Siguen apareciendo -dos o tres veces a la semana- intentos de desprestigiar a los cuatro cardenales y sus 5 dubia presentadas al Santo Padre en septiembre pasado.

Mejores plumas que yo han analizado ya cómo se va desarrollando esta confrontación. Pero como bien señalaba el padre Santiago Martín -y muchos otros analistas- es evidente y llama mucho la atención la diferencia en el tono de quienes apoyan la presentación de las dubia y quienes, en cambio, las rechazan. La de los primeros es una defensa mesurada y no ofensiva; la de los últimos, en cambio, es agresiva.

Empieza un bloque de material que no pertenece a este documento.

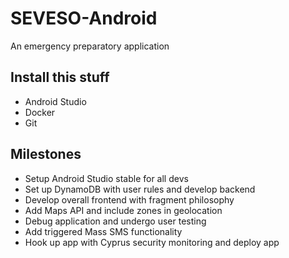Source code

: # SEVESO-Android
An emergency preparatory application 
## Install this stuff
- Android Studio 
- Docker
- Git
## Milestones
- Setup Android Studio stable for all devs
- Set up DynamoDB with user rules and develop backend 
- Develop overall frontend with fragment philosophy
- Add Maps API and include zones in geolocation
- Debug application and undergo user testing
- Add triggered Mass SMS functionality 
- Hook up app with Cyprus security monitoring and deploy app
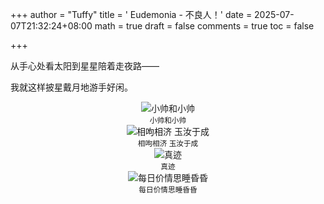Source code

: +++
author = "Tuffy"
title = ' Eudemonia - 不良人！'
date = 2025-07-07T21:32:24+08:00
math = true 
draft = false
comments = true
toc = false

+++

从手心处看太阳到星星陪着走夜路——

我就这样披星戴月地游手好闲。



<div style="display: flex; justify-content: center; flex-direction: column; align-items: center;">
  <img src="https://github.com/Liam-Zhong/image-host/blob/main/Screenshot%20from%202025-07-10%2020-07-29.png?raw=true" alt="小帅和小帅" class="img-apple">
  <small style="text-align: center;">小帅和小帅</small>
</div>



<div style="display: flex; justify-content: center; flex-direction: column; align-items: center;">
  <img src="https://github.com/Liam-Zhong/image-host/blob/main/Screenshot%20from%202025-07-10%2020-07-56.png?raw=true" alt="相呴相济 玉汝于成" class="img-apple">
  <small style="text-align: center;">相呴相济 玉汝于成</small>
</div>



<div style="display: flex; justify-content: center; flex-direction: column; align-items: center;">
  <img src="https://github.com/Liam-Zhong/image-host/blob/main/Screenshot%20from%202025-07-10%2020-08-05.png?raw=true" alt="真迹" class="img-apple">
  <small style="text-align: center;">真迹</small>
</div>



<div style="display: flex; justify-content: center; flex-direction: column; align-items: center;">
  <img src="https://github.com/Liam-Zhong/image-host/blob/main/Screenshot%20from%202025-07-10%2020-08-15.png?raw=true" alt="每日价情思睡昏昏" class="img-apple">
  <small style="text-align: center;">每日价情思睡昏昏</small>
</div>
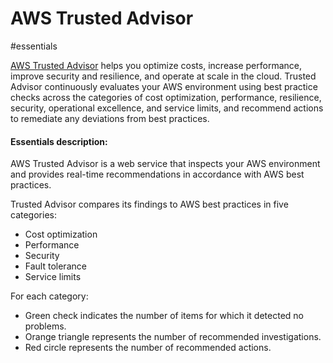 # AWS Trusted Advisor

#essentials 

[AWS Trusted Advisor](https://aws.amazon.com/premiumsupport/technology/trusted-advisor/) helps you optimize costs, increase performance, improve security and resilience, and operate at scale in the cloud. Trusted Advisor continuously evaluates your AWS environment using best practice checks across the categories of cost optimization, performance, resilience, security, operational excellence, and service limits, and recommend actions to remediate any deviations from best practices.

#### Essentials description:
AWS Trusted Advisor is a web service that inspects your AWS environment and provides real-time recommendations in accordance with AWS best practices.

Trusted Advisor compares its findings to AWS best practices in five categories:
- Cost optimization
- Performance
- Security
- Fault tolerance
- Service limits

For each category:
- Green check indicates the number of items for which it detected no problems.
- Orange triangle represents the number of recommended investigations.
- Red circle represents the number of recommended actions.
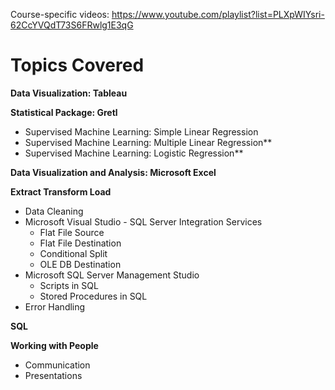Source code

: Course-specific videos: https://www.youtube.com/playlist?list=PLXpWIYsri-62CcYVQdT73S6FRwlg1E3qG

# Topics Covered

**Data Visualization: Tableau**

**Statistical Package: Gretl**
* Supervised Machine Learning: Simple Linear Regression
* Supervised Machine Learning: Multiple Linear Regression**
* Supervised Machine Learning: Logistic Regression**

**Data Visualization and Analysis: Microsoft Excel**

**Extract Transform Load**
* Data Cleaning
* Microsoft Visual Studio - SQL Server Integration Services
	* Flat File Source
	* Flat File Destination
	* Conditional Split
	* OLE DB Destination
* Microsoft SQL Server Management Studio
	* Scripts in SQL
	* Stored Procedures in SQL
* Error Handling

**SQL**

**Working with People**
* Communication
* Presentations
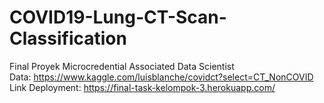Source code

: # COVID19-Lung-CT-Scan-Classification
Final Proyek Microcredential Associated Data Scientist <br/>
Data: https://www.kaggle.com/luisblanche/covidct?select=CT_NonCOVID
<br/>
Link Deployment: https://final-task-kelompok-3.herokuapp.com/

Quienes afirman que el Santo Padre hace bien en no responder a las dubia han invertido horas y páginas enteras en descalificar no sólo la presentación de las mismas sino a sus mismos presentadores.

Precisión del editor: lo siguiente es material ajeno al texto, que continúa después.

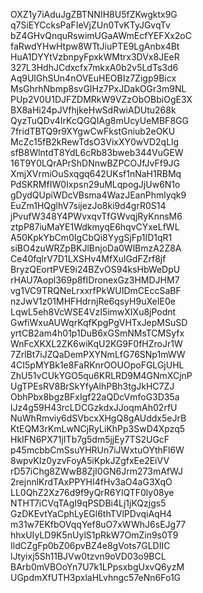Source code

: OXZ1y7iAduJgZBTNNIH8U5fZKwgktx9G
q7SiEYCcksPaFIeVjZUn0TvKTyJGvqTv
bZ4GHvQnquRswimUGaAWmEcfYEFXx2oC
faRwdYHwHtpw8WTtJiuPTE9LgAnbx4Bt
HuA1DYYtVzbnpyFpxkWMtrx3DVx8JEeR
327L3HdhJCdxcfx7mkxA0b2v5LdTs3d6
Aq9UlGhSUn4nOVEuHEOBIz7Zigp9Bicx
MsGhrhNbmp8svGIHz7PxJDakOGr3m9NL
PUp2V0U1DJFZDMRkW9VZzObOBbiOgE3X
BX8aHi24pJVfhjkeHwSdRwiADUtu268k
QyzTuQDv4IrKcQGQIAg8mUcyUeMBF8GG
7fridTBTQ9r9XYgwCwFkstGniub2eOKU
McZc15fB2kRewTdsO3VixXY0wVD2qLlg
sfB8WlntdT8YdL6cRb83bweb344VuGEW
16T9Y0LQrAPrShDNnwBZPCOJfJvFf9JG
XmjXVrmiOuSxqgq642UKsf1nNaH1RBMq
PdSKRMfIW0Ixpsn29uMLqpogJjUw6N1o
gDydQUpiWDcVBsma4WazJEanPhmlyqk9
EuZm1HQglhV7sijezJo8ki9d4grR0S14
jPvufW348Y4PWvxqvTfGWvqjRyKnnsM6
ztpP87iuMaYE1WdkmyqE6hqvCYxeLfWL
A50KpkYbCm0IgCbQi8YygSjFp1ID1qR1
siBO4zuWRZpBKJlBnjoDa0WlBmzA2Z8A
Ce40fqlrV7D1LXSHv4MfXulGdFZrf8jf
BryzQEortPVE9i24BZvOS94ksHbWeDpU
rHAU7Aopl369p8fIDronexGz3HMDJHM7
vg1VC9TRQNeLrxxrfPkWUIDmCEccSaBF
nzJwV1z01MHFHdrnjRe6qsyH9uXeIE0e
LqwL5eh8VcWSE4VzI5imwXIXu8jPodnt
GwfiWxuAUWqrKqfKpgPgVHTxJepMSuSD
yrtCB2am4h01p1DuB6xGSmNMsTCMSyfx
WnFcXKXL2ZK6wiKqU2KG9F0fHZroJr1W
7ZrlBt7iJZQaDemPXYNmLfG76SNp1mWW
4CI5pMYBk1e8FaRKnrOOUOpoFGLGjUHL
ZhU51vCUkYGO5qu6KRLRD9M4GNmXCjnP
UgTPEsRV8BrSkYfyAlhPBh3tgJkHC7ZJ
ObhPbx8bgzBFxIgf22aQDcVmfoG3D35a
lJz4g59H43rcLDCGzkdxJJoqmAh02rfU
NuWhRmviy6dSVbcxXHgQ8gAUddx5eJrB
KtEQM3rKmLwNCjRyLiKhPp3SwD4Xpzq5
HkIFN6PX71jITb7g5dm5jjEy7TS2UGcF
p45mcbbCmSsuYHRUn7iJWxtuOYthFl6W
8wpvKIz0yzvFoyA5iKpkJZgfxEe2EiVV
rD57iChg8ZWwB8ZjI0GN6Jrm273mAfWJ
2rejnnlKrdTAxPPYHI4fHv3aO4aG3XqO
LL0QhZ2Xz76d9f9yQrR6YlQTF0ly08ye
NTHT7iCVqTAgI9qPSDBi4Lj1jKQzjgs5
GzDKEvtYaCphLyEGl6thTVlPDvqiAqH4
m31w7EKfbOVqqYef8uO7xWWhJ6sEJg77
hhxUIyLD9K5nUylS1pRkW7OmZin9s0T9
IldCZgFp0bZ06pvBZ4e8gVots7GLDIIC
lJtyixj5Sh11BJVw0tzvn9oVD03o9BCL
BArb0mVBOoYn7U7k1LPpsxbgUxvQ6yzM
UGpdmXfUTH3pxlaHLvhngc57eNn6Fo1G
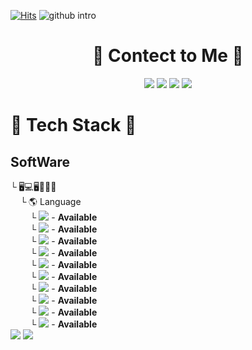 [![Hits](https://hits.seeyoufarm.com/api/count/incr/badge.svg?url=https%3A%2F%2Fgithub.com%2FKyongHwan-Kim&count_bg=%23784CFF&title_bg=%23555555&icon=angellist.svg&icon_color=%23FFFFFF&title=hits&edge_flat=true)](https://hits.seeyoufarm.com)
![github intro](https://user-images.githubusercontent.com/79563142/146736761-91852006-c894-4398-b12d-7b2b03ff385a.png)

<div align="center"><h1>💌 Contect to Me 💌</h1></div>
<div align="center">
<a href="https://www.instagram.com/kkenghwan/?hl=ko" target="_blank"><img src="https://img.shields.io/badge/Instagram-E4405F?style=flat-square&logo=Instagram&logoColor=white"/></a>
  <a href="https://www.youtube.com/channel/UCofJxbxI2hQELqQWGmKz2xA" target="_blank"><img src="https://img.shields.io/badge/YouTube-FF0000?style=flat-square&logo=Youtube&logoColor=white"/></a>
  <a href="https://github.com/KyongHwan-Kim" target="_blank"><img src="https://img.shields.io/badge/GitHub-181717?style=flat-square&logo=GitHub&logoColor=white"/></a>
<!--   <a href="https://blog.naver.com/dolkys123" target="_blank"><img src="https://img.shields.io/badge/Naver_Blog-03C75A?style=flat-square&logo=Naver&logoColor=white"/></a> -->
  <a href="https://mail.google.com/mail/u/0/#inbox?compose=new" target="_blank"><img src="https://img.shields.io/badge/kyounghwan1989@gmail.com-EA4335?style=flat-square&logo=Gmail&logoColor=white"/></a>
</div>
<h1>🔧 Tech Stack 🔧</h1>
<h2>SoftWare</h2>
<b>└ </b> 🖥💻🖥💾📕📂
</br>
&nbsp; &nbsp; <b>└ </b> 🌎 Language 
</br>
<div> &nbsp; &nbsp; &nbsp; &nbsp; └ <img src="https://img.shields.io/badge/C-A8B9CC?style=flat-square&logo=C&logoColor=white"/> - <b>Available</b> </div>
<div> &nbsp; &nbsp; &nbsp; &nbsp; └ <img src="https://img.shields.io/badge/C++-00599C?style=flat-square&logo=C++&logoColor=white"/> - <b>Available</b> </div>
<div> &nbsp; &nbsp; &nbsp; &nbsp; └ <img src="https://img.shields.io/badge/C Sharp-239120?style=flat-square&logo=CSharp&logoColor=white"/> - <b>Available</b> </div>
<div> &nbsp; &nbsp; &nbsp; &nbsp; └ <img src="https://img.shields.io/badge/Python-3766AB?style=flat-square&logo=Python&logoColor=white"/> - <b>Available</b> </div>
<div> &nbsp; &nbsp; &nbsp; &nbsp; └ <img src="https://img.shields.io/badge/Java-007396?style=flat-square&logo=java&logoColor=white"/> - <b>Available</b> </div>
<div> &nbsp; &nbsp; &nbsp; &nbsp; └ <img src="https://img.shields.io/badge/HTML5-E34F26?style=flat-square&logo=HTML5&logoColor=white"/> - <b>Available</b> </div>

<div> &nbsp; &nbsp; &nbsp; &nbsp; └ <img src="https://img.shields.io/badge/CSS3-1572B6?style=flat-square&logo=CSS3&logoColor=white"/> - <b>Available</b> </div>
<div> &nbsp; &nbsp; &nbsp; &nbsp; └ <img src="https://img.shields.io/badge/JavaScript-F7DF1E?style=flat-square&logo=JavaScript&logoColor=white"/> - <b>Available</b> </div>
<div> &nbsp; &nbsp; &nbsp; &nbsp; └ <img src="https://img.shields.io/badge/Dart-0175C2?style=flat-square&logo=Dart&logoColor=white"/> - <b>Available</b> </div>
<div> &nbsp; &nbsp; &nbsp; &nbsp; └ <img src="https://img.shields.io/badge/Markdown-000000?style=flat-square&logo=Markdown&logoColor=white"/> - <b>Available</b> </div>
<div> 
  
  
  <img src="https://github-readme-stats.vercel.app/api?username=KyongHwan-Kim&show_icons=true"> 
  <img src="https://github-readme-stats.vercel.app/api/top-langs/?username=KyongHwan-Kim&layout=compact">
</div>

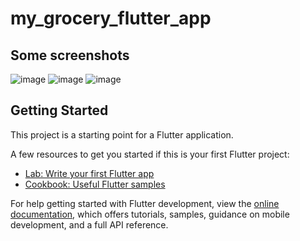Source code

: # my_grocery_flutter_app

## Some screenshots
![image](https://github.com/user-attachments/assets/8b9eab7d-480d-4683-b621-b959bc1e3e9f)
![image](https://github.com/user-attachments/assets/fc9d2181-8b50-45f9-af87-15eae805d9db)
![image](https://github.com/user-attachments/assets/64672479-672c-447b-a266-f369d940fa79)


## Getting Started

This project is a starting point for a Flutter application.

A few resources to get you started if this is your first Flutter project:

- [Lab: Write your first Flutter app](https://docs.flutter.dev/get-started/codelab)
- [Cookbook: Useful Flutter samples](https://docs.flutter.dev/cookbook)

For help getting started with Flutter development, view the
[online documentation](https://docs.flutter.dev/), which offers tutorials,
samples, guidance on mobile development, and a full API reference.

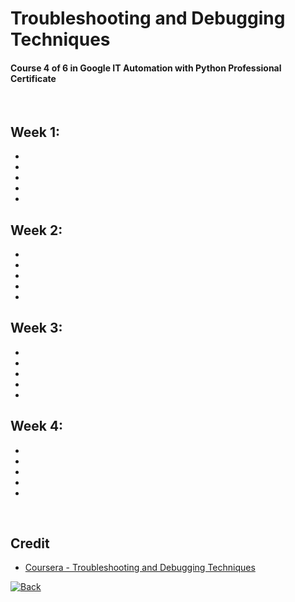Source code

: # Troubleshooting and Debugging Techniques
#### Course 4 of 6 in Google IT Automation with Python Professional Certificate

<br>

## Week 1: 
* 
* 
* 
* 
* 

## Week 2: 
* 
* 
* 
* 
* 

## Week 3: 
* 
* 
* 
* 
* 

## Week 4: 
* 
* 
* 
* 
* 

<br>

## Credit
* [Coursera - Troubleshooting and Debugging Techniques](https://www.coursera.org/learn/troubleshooting-debugging-techniques)

[![Back](https://img.shields.io/badge/Back%20to-Course%20Directory-success?style=flat-square)](https://github.com/kiamboon/Google-IT-Automation-with-Python-Professional-Certificate)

El último intento, de una audacia increíble, ha sido del padre Antonio Spadaro. No sabemos si lo que él afirma es verdaderamente el pensamiento del Papa, pero como no queremos incurrir en lo que ahora señalaremos como negativo, aceptemos que es así. Copio un párrafo de su entrevista, traducida por Secretum meum mihi, que es más que elocuente.

“El Papa distingue entre dos tipos de oposición: Hay oposición que es la crítica de las personas que se preocupan por la Iglesia. Aman la Iglesia. Ellos reamente quieren, en buena conciencia, el bien de la Iglesia.

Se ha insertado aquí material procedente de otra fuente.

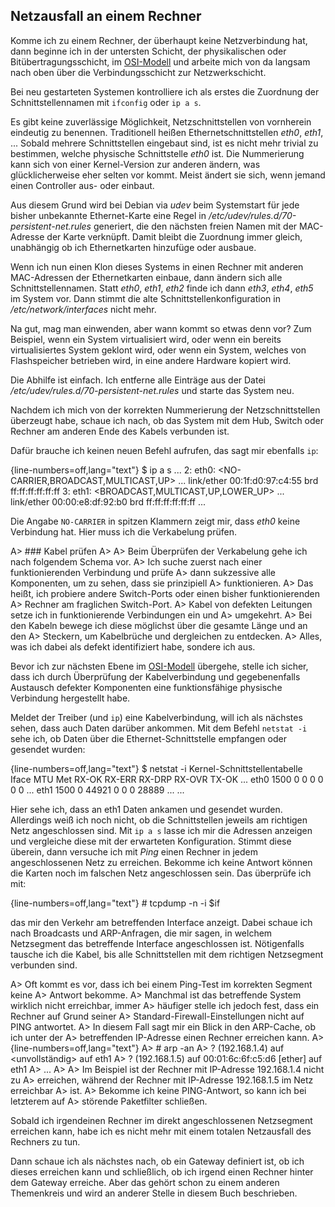 
## Netzausfall an einem Rechner

Komme ich zu einem Rechner, der überhaupt keine Netzverbindung hat, dann
beginne ich in der untersten Schicht, der physikalischen oder
Bitübertragungsschicht, im [OSI-Modell](#sec-osi-modell) und arbeite mich von
da langsam nach oben über die Verbindungsschicht zur Netzwerkschicht.

Bei neu gestarteten Systemen kontrolliere ich als erstes die
Zuordnung der Schnittstellennamen mit `ifconfig` oder `ip a s`.

Es gibt keine zuverlässige Möglichkeit,
Netzschnittstellen von vornherein eindeutig zu benennen.
Traditionell heißen Ethernetschnittstellen *eth0*, *eth1*, ...
Sobald mehrere Schnittstellen eingebaut sind, ist es nicht mehr trivial zu
bestimmen, welche physische Schnittstelle *eth0* ist.
Die Nummerierung kann sich von einer Kernel-Version zur anderen ändern, was
glücklicherweise eher selten vor kommt.
Meist ändert sie sich, wenn jemand einen Controller aus- oder einbaut.

Aus diesem Grund wird bei Debian via *udev* beim Systemstart für
jede bisher unbekannte Ethernet-Karte eine Regel in
*/etc/udev/rules.d/70-persistent-net.rules* generiert, die den nächsten
freien Namen mit der MAC-Adresse der Karte verknüpft.
Damit bleibt die Zuordnung immer gleich, unabhängig ob ich Ethernetkarten
hinzufüge oder ausbaue.

Wenn ich nun einen Klon dieses Systems in einen Rechner mit anderen
MAC-Adressen der Ethernetkarten einbaue, dann ändern sich alle
Schnittstellennamen.
Statt *eth0*, *eth1*, *eth2* finde ich dann *eth3*, *eth4*, *eth5* im System
vor.
Dann stimmt die alte Schnittstellenkonfiguration in
*/etc/network/interfaces* nicht mehr.

Na gut, mag man einwenden, aber wann kommt so etwas denn vor?
Zum Beispiel, wenn ein System virtualisiert wird, oder wenn ein bereits
virtualisiertes System geklont wird, oder wenn ein System, welches von
Flashspeicher betrieben wird, in eine andere Hardware kopiert wird.

Die Abhilfe ist einfach.
Ich entferne alle Einträge aus der Datei
*/etc/udev/rules.d/70-persistent-net.rules* und starte das System neu.

Nachdem ich mich von der korrekten Nummerierung der Netzschnittstellen
überzeugt habe, schaue ich nach, ob das System mit dem Hub, Switch oder
Rechner am anderen Ende des Kabels verbunden ist.

Dafür brauche ich keinen neuen Befehl aufrufen, das sagt mir ebenfalls `ip`:

{line-numbers=off,lang="text"}
    $ ip a s
    ...
    2: eth0: <NO-CARRIER,BROADCAST,MULTICAST,UP> ...
        link/ether 00:1f:d0:97:c4:55 brd ff:ff:ff:ff:ff:ff
    3: eth1: <BROADCAST,MULTICAST,UP,LOWER_UP> ...
        link/ether 00:00:e8:df:92:b0 brd ff:ff:ff:ff:ff:ff
        ...

Die Angabe `NO-CARRIER` in spitzen Klammern zeigt mir, dass *eth0* keine
Verbindung hat.
Hier muss ich die Verkabelung prüfen.

A> ### Kabel prüfen
A> 
A> Beim Überprüfen der Verkabelung gehe ich nach folgendem Schema vor.
A> Ich suche zuerst nach einer funktionierenden Verbindung und prüfe
A> dann sukzessive alle Komponenten, um zu sehen, dass sie prinzipiell
A> funktionieren.
A> Das heißt, ich probiere andere Switch-Ports oder einen bisher funktionierenden
A> Rechner am fraglichen Switch-Port.
A> Kabel von defekten Leitungen setze ich in funktionierende Verbindungen ein und
A> umgekehrt.
A> Bei den Kabeln bewege ich diese möglichst über die gesamte Länge und an den
A> Steckern, um Kabelbrüche und dergleichen zu entdecken.
A> Alles, was ich dabei als defekt identifiziert habe, sondere ich aus.

Bevor ich zur nächsten Ebene im [OSI-Modell](#sec-osi-modell) übergehe, stelle
ich sicher, dass ich durch Überprüfung der Kabelverbindung und gegebenenfalls
Austausch defekter Komponenten eine funktionsfähige physische Verbindung
hergestellt habe.

Meldet der Treiber (und `ip`) eine Kabelverbindung, will ich als nächstes
sehen, dass auch Daten darüber ankommen.
Mit dem Befehl `netstat -i` sehe ich, ob Daten über die
Ethernet-Schnittstelle empfangen oder gesendet wurden:

{line-numbers=off,lang="text"}
    $ netstat -i
    Kernel-Schnittstellentabelle
    Iface  MTU Met RX-OK RX-ERR RX-DRP RX-OVR TX-OK ...
    eth0  1500 0       0      0      0 0          0 ...
    eth1  1500 0   44921      0      0 0      28889 ...
    ...

Hier sehe ich, dass an eth1 Daten ankamen und gesendet wurden.
Allerdings weiß ich noch nicht, ob die Schnittstellen jeweils am
richtigen Netz angeschlossen sind.
Mit `ip a s` lasse ich mir die Adressen anzeigen und vergleiche diese mit der
erwarteten Konfiguration.
Stimmt diese überein, dann versuche ich mit *Ping* einen Rechner in jedem
angeschlossenen Netz zu erreichen.
Bekomme ich keine Antwort können die Karten noch im falschen Netz
angeschlossen sein.
Das überprüfe ich mit:

{line-numbers=off,lang="text"}
    # tcpdump -n -i $if

das mir den Verkehr am betreffenden Interface anzeigt.
Dabei schaue ich nach Broadcasts und ARP-Anfragen, die mir sagen, in welchem
Netzsegment das betreffende Interface angeschlossen ist.
Nötigenfalls tausche ich die Kabel, bis alle Schnittstellen mit dem richtigen
Netzsegment verbunden sind.

A> Oft kommt es vor, dass ich bei einem Ping-Test im korrekten Segment keine
A> Antwort bekomme.
A> Manchmal ist das betreffende System wirklich nicht erreichbar, immer
A> häufiger stelle ich jedoch fest, dass ein Rechner auf Grund seiner
A> Standard-Firewall-Einstellungen nicht auf PING antwortet.
A> In diesem Fall sagt mir ein Blick in den ARP-Cache, ob ich unter der
A> betreffenden IP-Adresse einen Rechner erreichen kann.
A> 
{line-numbers=off,lang="text"}
A>     # arp -an
A>     ? (192.168.1.4) auf <unvollständig> auf eth1
A>     ? (192.168.1.5) auf 00:01:6c:6f:c5:d6 [ether] auf eth1
A>     ...
A> 
A> Im Beispiel ist der Rechner mit IP-Adresse 192.168.1.4 nicht zu
A> erreichen, während der Rechner mit IP-Adresse 192.168.1.5 im Netz erreichbar
A> ist.
A> Bekomme ich keine PING-Antwort, so kann ich bei letzterem auf
A> störende Paketfilter schließen.

Sobald ich irgendeinen Rechner im direkt angeschlossenen Netzsegment erreichen
kann, habe ich es nicht mehr mit einem totalen Netzausfall des Rechners zu tun.

Dann schaue ich als nächstes nach, ob ein Gateway definiert ist, ob ich
dieses erreichen kann und schließlich, ob ich irgend einen Rechner hinter dem
Gateway erreiche.
Aber das gehört schon zu einem anderen Themenkreis und wird an anderer Stelle
in diesem Buch beschrieben.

Pero hay otro tipo de oposición, que es solo la imposición de la propia opinión, que es oposición ideológica.

El Papa escucha a la primera y está abierto al aprendizaje. Pero no presta mucha atención a la segunda clase”

Pues bien, una vez más, alguien muy vinculado al Santo Padre juzga no sólo la acción externa de los presentadores de las dubia -y en ellos la de todos los que las apoyamos-, sino que se atreve a juzgar las intenciones y a cuestionar algo tan sagrado como el amor a la Iglesia.

En el fondo está diciendo: los cuatro cardenales no aman la Iglesia, no quieren su bien y sólo quieren imponer su opinión.

¿Cómo sabe el p. Spadaro lo que con tanta seguridad afirma? ¿Con qué argumentos sostiene que ellos no aman a la Iglesia, siendo que han entregado su vida a ella, y los cuatro son reconocidos ampliamente? ¿Qué elementos en las trayectorias de los cuatro cardenales puede mostrar para sostener su tesis? 

El p. Spadaro considera, quizá, que él SÍ es quien para juzgar. Tal vez posea un don especial de criptognosis, pero desde el lugar que ocupa está dando un testimonio equívoco a la Iglesia entera. Y vuelve a sentar en el banquillo de los acusados a los cardenales sin dar la más mínima razón.

Juzgadores seriales han venido a ser, no concediendo la más mínima chance de redención a quienes osan “oponerse” -el lenguaje dialéctico merecería tratamiento aparte- a sus propuestas de cambio.

¿Por qué lo hacen? No me voy a aventurar a bucear en su psicología ni en el mundo de sus intenciones, porque estaría incurriendo en su mismo error. Yo considero que el p. Spadaro ama a la Iglesia y hace lo que hace con recta conciencia, aunque creo que está equivocado. Sólo señalo la gravedad de los hechos y la necesidad de no caer en esa hostilidad recíproca donde lo emocional prima sobre la reflexión serena y rigurosa, iluminada por la fe.

El Catecismo de la Iglesia Católica nos trae al respecto una cita preciosa de Ignacio de Loyola, que indudablemente es conveniente aplicar en este momento de la vida eclesial. Y que -al menos desde mi punto de vista personal- están aplicando mucho más quienes apoyan a los 4 cardenales en su pedido de clarificación -no oposición- que quienes se muestran como defensores del Santo Padre.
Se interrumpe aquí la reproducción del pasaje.